= Dear Matafele Peinem =

"Dear Matafele Peinam" is a poem by the Marshallese poet Kathy Jetn̄il-Kijiner. Written in English, the poem is a letter to her then seven month old daughter, Matafele Peinam. The poem is most notable for its having been read aloud by Jetn̄il-Kijiner at the opening ceremony of the 2014 UN Climate Summit, held at the United Nations headquarters in New York in September 2014; it received a standing ovation from the gathered delegates which lasted over one minute.

The poem's content primarily deals with the global climate crisis which, via rising sea levels, threatens to inundate the Marshall Islands. In the poem, Jetn̄il-Kijiner promises that she will protect her daughter from the crisis, and assures her, and her descendants, the ability to live in the Marshall Islands. The poem, however, also recognizes the failure to avoid the relocation of the Carteret Islanders, and promises that "We are drawing the line now"
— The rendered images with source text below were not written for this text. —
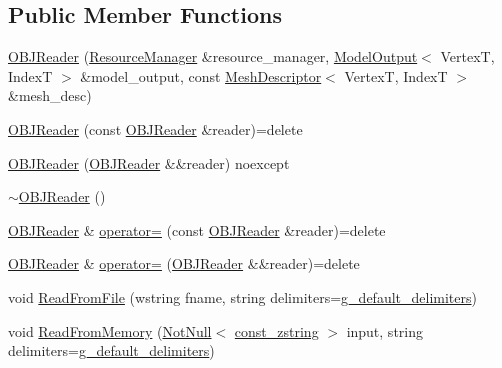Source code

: \subsection*{Public Member Functions}
\begin{DoxyCompactItemize}
\item 
\mbox{\hyperlink{classmage_1_1rendering_1_1loader_1_1_o_b_j_reader_a5fe68a545e05c266b69f35e4dc9027a9}{O\+B\+J\+Reader}} (\mbox{\hyperlink{classmage_1_1rendering_1_1_resource_manager}{Resource\+Manager}} \&resource\+\_\+manager, \mbox{\hyperlink{structmage_1_1rendering_1_1_model_output}{Model\+Output}}$<$ VertexT, IndexT $>$ \&model\+\_\+output, const \mbox{\hyperlink{classmage_1_1rendering_1_1_mesh_descriptor}{Mesh\+Descriptor}}$<$ VertexT, IndexT $>$ \&mesh\+\_\+desc)
\item 
\mbox{\hyperlink{classmage_1_1rendering_1_1loader_1_1_o_b_j_reader_a1ba7402bf27180682de9109a3d0d031f}{O\+B\+J\+Reader}} (const \mbox{\hyperlink{classmage_1_1rendering_1_1loader_1_1_o_b_j_reader}{O\+B\+J\+Reader}} \&reader)=delete
\item 
\mbox{\hyperlink{classmage_1_1rendering_1_1loader_1_1_o_b_j_reader_afa0ab677916b17126aa4fc202c52684e}{O\+B\+J\+Reader}} (\mbox{\hyperlink{classmage_1_1rendering_1_1loader_1_1_o_b_j_reader}{O\+B\+J\+Reader}} \&\&reader) noexcept
\item 
\mbox{\hyperlink{classmage_1_1rendering_1_1loader_1_1_o_b_j_reader_a2b10c4cbb4c4aea192c78045beb4735e}{$\sim$\+O\+B\+J\+Reader}} ()
\item 
\mbox{\hyperlink{classmage_1_1rendering_1_1loader_1_1_o_b_j_reader}{O\+B\+J\+Reader}} \& \mbox{\hyperlink{classmage_1_1rendering_1_1loader_1_1_o_b_j_reader_a006549a7f9724580c7fdae2f7a9c7bdf}{operator=}} (const \mbox{\hyperlink{classmage_1_1rendering_1_1loader_1_1_o_b_j_reader}{O\+B\+J\+Reader}} \&reader)=delete
\item 
\mbox{\hyperlink{classmage_1_1rendering_1_1loader_1_1_o_b_j_reader}{O\+B\+J\+Reader}} \& \mbox{\hyperlink{classmage_1_1rendering_1_1loader_1_1_o_b_j_reader_ad35fe46e20179ce1cd79386501ee0959}{operator=}} (\mbox{\hyperlink{classmage_1_1rendering_1_1loader_1_1_o_b_j_reader}{O\+B\+J\+Reader}} \&\&reader)=delete
\item 
void \mbox{\hyperlink{classmage_1_1rendering_1_1loader_1_1_o_b_j_reader_a6ee0c53351656ac4cd92db1d7c372cff}{Read\+From\+File}} (wstring fname, string delimiters=\mbox{\hyperlink{namespacemage_aa161198415efd9349da6187663250aea}{g\+\_\+default\+\_\+delimiters}})
\item 
void \mbox{\hyperlink{classmage_1_1rendering_1_1loader_1_1_o_b_j_reader_a5aa9068792817b6d6dc840a44b788159}{Read\+From\+Memory}} (\mbox{\hyperlink{namespacemage_a8769f9d670d6b585ea306cb1062af94b}{Not\+Null}}$<$ \mbox{\hyperlink{namespacemage_abfd9206dc607ceb5d13ec68bf075a5c0}{const\+\_\+zstring}} $>$ input, string delimiters=\mbox{\hyperlink{namespacemage_aa161198415efd9349da6187663250aea}{g\+\_\+default\+\_\+delimiters}})

\end{DoxyCompactItemize}
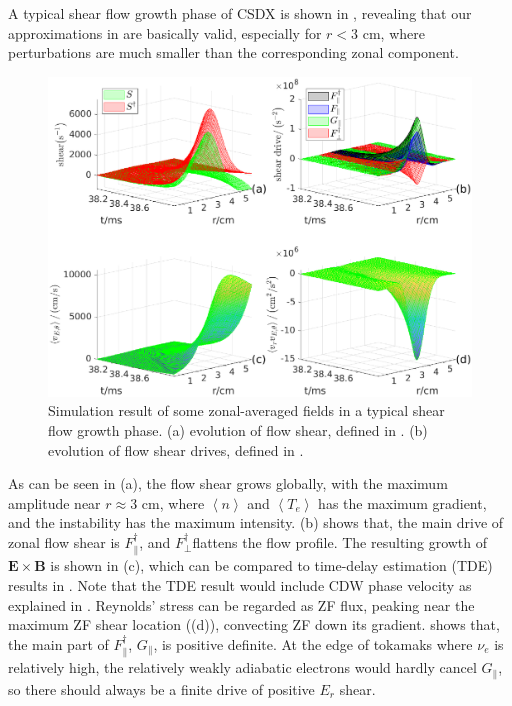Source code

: \documentclass[aps,pre,twocolumn,superscriptaddress]{revtex4-2}
\begin{document}
A typical shear flow growth phase of CSDX is shown in , revealing that our approximations in  are basically valid, especially for $r<3$ cm, where perturbations are much smaller than the corresponding zonal component.
\begin{figure}[htb]
	\includegraphics[width=3.375 in]{acc_den_drive.eps}
	\caption{
		Simulation result of some zonal-averaged fields in a typical shear flow growth phase. (a) evolution of flow shear, defined in . (b) evolution of flow shear drives, defined in .
		\label{fig:acc_den_drive}	
	}
\end{figure}


As can be seen in (a), the flow shear grows globally, with the maximum amplitude near $r\approx 3$ cm, where $\left<n\right>$ and $\left<T_{e}\right>$ has the maximum gradient, and the instability has the maximum intensity. (b) shows that, the main drive of zonal flow shear is $F_{\parallel}^{\dagger}$, and $F_{\perp}^{\dagger}$flattens the flow profile. The resulting growth of $\bm{E}\times\bm{B}$ is shown in (c), which can be compared to time-delay estimation (TDE) results in \cite{PhysRevLett.104.065002,doi:10.1063/1.3322823}. Note that the TDE result would include CDW phase velocity as explained in \cite{PhysRevE.100.033212}. Reynolds' stress can be regarded as ZF flux, peaking near the maximum ZF shear location ((d)), convecting ZF down its gradient.  shows that, the main part of $F_{\parallel}^{\dagger}$, $G_{\parallel}$, is positive definite. At the edge of tokamaks where $\nu_{e}$ is relatively high, the relatively weakly adiabatic electrons would hardly cancel $G_{\parallel}$, so there should always be a finite drive of positive $E_{r}$ shear. 
\end{document}
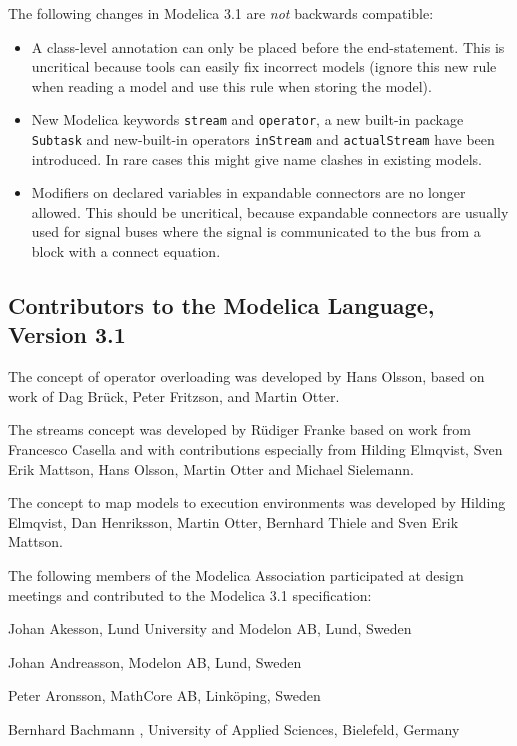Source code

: The following changes in Modelica 3.1 are \emph{not} backwards compatible:
\begin{itemize}
\item
  A class-level annotation can only be placed before the end-statement.
  This is uncritical because tools can easily fix incorrect models
  (ignore this new rule when reading a model and use this rule when
  storing the model).
\item
  New Modelica keywords \lstinline!stream! and \lstinline!operator!, a new built-in
  package \lstinline!Subtask! and new-built-in operators \lstinline!inStream! and
  \lstinline!actualStream! have been introduced. In rare cases this might give
  name clashes in existing models.
\item
  Modifiers on declared variables in expandable connectors are no longer
  allowed. This should be uncritical, because expandable connectors are
  usually used for signal buses where the signal is communicated to the
  bus from a block with a connect equation.
\end{itemize}

\subsection{Contributors to the Modelica Language, Version 3.1}\label{contributors-to-the-modelica-language-version-3-1}

The concept of operator overloading was developed by Hans Olsson, based
on work of Dag Brück, Peter Fritzson, and Martin Otter.

The streams concept was developed by Rüdiger Franke based on work from
Francesco Casella and with contributions especially from Hilding
Elmqvist, Sven Erik Mattson, Hans Olsson, Martin Otter and Michael
Sielemann.

The concept to map models to execution environments was developed by
Hilding Elmqvist, Dan Henriksson, Martin Otter, Bernhard Thiele and Sven
Erik Mattson.

The following members of the Modelica Association participated at design
meetings and contributed to the Modelica 3.1 specification:

Johan Akesson, Lund University and Modelon AB, Lund, Sweden

Johan Andreasson, Modelon AB, Lund, Sweden

Peter Aronsson, MathCore AB, Linköping, Sweden

Bernhard Bachmann , University of Applied Sciences, Bielefeld, Germany

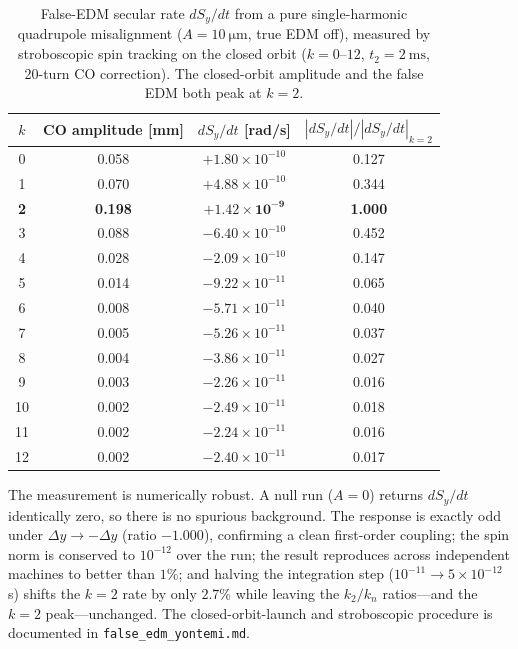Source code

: \documentclass[preprint,12pt]{elsarticle}
\begin{document}
\begin{table}[t]
\centering
\caption{False-EDM secular rate $dS_y/dt$ from a pure single-harmonic
quadrupole misalignment ($A=\SI{10}{\micro\meter}$, true EDM off), measured
by stroboscopic spin tracking on the closed orbit ($k=0$--$12$,
$t_2=\SI{2}{\milli\second}$, 20-turn CO correction). The closed-orbit
amplitude and the false EDM both peak at $k=2$.}
\label{tab:falseedm}
\begin{tabular}{cccc}
\toprule
$k$ & CO amplitude [mm] & $dS_y/dt$ [rad/s] & $|dS_y/dt|/|dS_y/dt|_{k=2}$ \\
\midrule
0  & 0.058 & $+1.80\times10^{-10}$ & 0.127 \\
1  & 0.070 & $+4.88\times10^{-10}$ & 0.344 \\
\textbf{2}  & \textbf{0.198} & $\mathbf{+1.42\times10^{-9}}$  & \textbf{1.000} \\
3  & 0.088 & $-6.40\times10^{-10}$ & 0.452 \\
4  & 0.028 & $-2.09\times10^{-10}$ & 0.147 \\
5  & 0.014 & $-9.22\times10^{-11}$ & 0.065 \\
6  & 0.008 & $-5.71\times10^{-11}$ & 0.040 \\
7  & 0.005 & $-5.26\times10^{-11}$ & 0.037 \\
8  & 0.004 & $-3.86\times10^{-11}$ & 0.027 \\
9  & 0.003 & $-2.26\times10^{-11}$ & 0.016 \\
10 & 0.002 & $-2.49\times10^{-11}$ & 0.018 \\
11 & 0.002 & $-2.24\times10^{-11}$ & 0.016 \\
12 & 0.002 & $-2.40\times10^{-11}$ & 0.017 \\
\bottomrule
\end{tabular}
\end{table}

The measurement is numerically robust. A null run ($A=0$) returns $dS_y/dt$
identically zero, so there is no spurious background. The response is exactly
odd under $\Delta y\to-\Delta y$ (ratio $-1.000$), confirming a clean
first-order coupling; the spin norm is conserved to $10^{-12}$ over the run;
the result reproduces across independent machines to better than $1\%$; and
halving the integration step ($10^{-11}\!\to\!5\times10^{-12}$\,s) shifts the
$k=2$ rate by only $2.7\%$ while leaving the $k_2/k_n$ ratios---and the
$k=2$ peak---unchanged. The closed-orbit-launch and stroboscopic procedure
is documented in \texttt{false\_edm\_yontemi.md}.
\end{document}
Commenting on the poem in his retrospective documentary The Last Years of Majuro, in regards to the predicted inundation of the Marshall Islands due to climate change, Sam Denby said, "In stories, the underdog is supposed to win. When they give it their all, [...] when they read 'Dear Matafele Peinam', when they chant 1.5 to stay alive, it’s supposed to work. Today, projections show that under the best case scenario, we’ll reach 1.5 in 2052."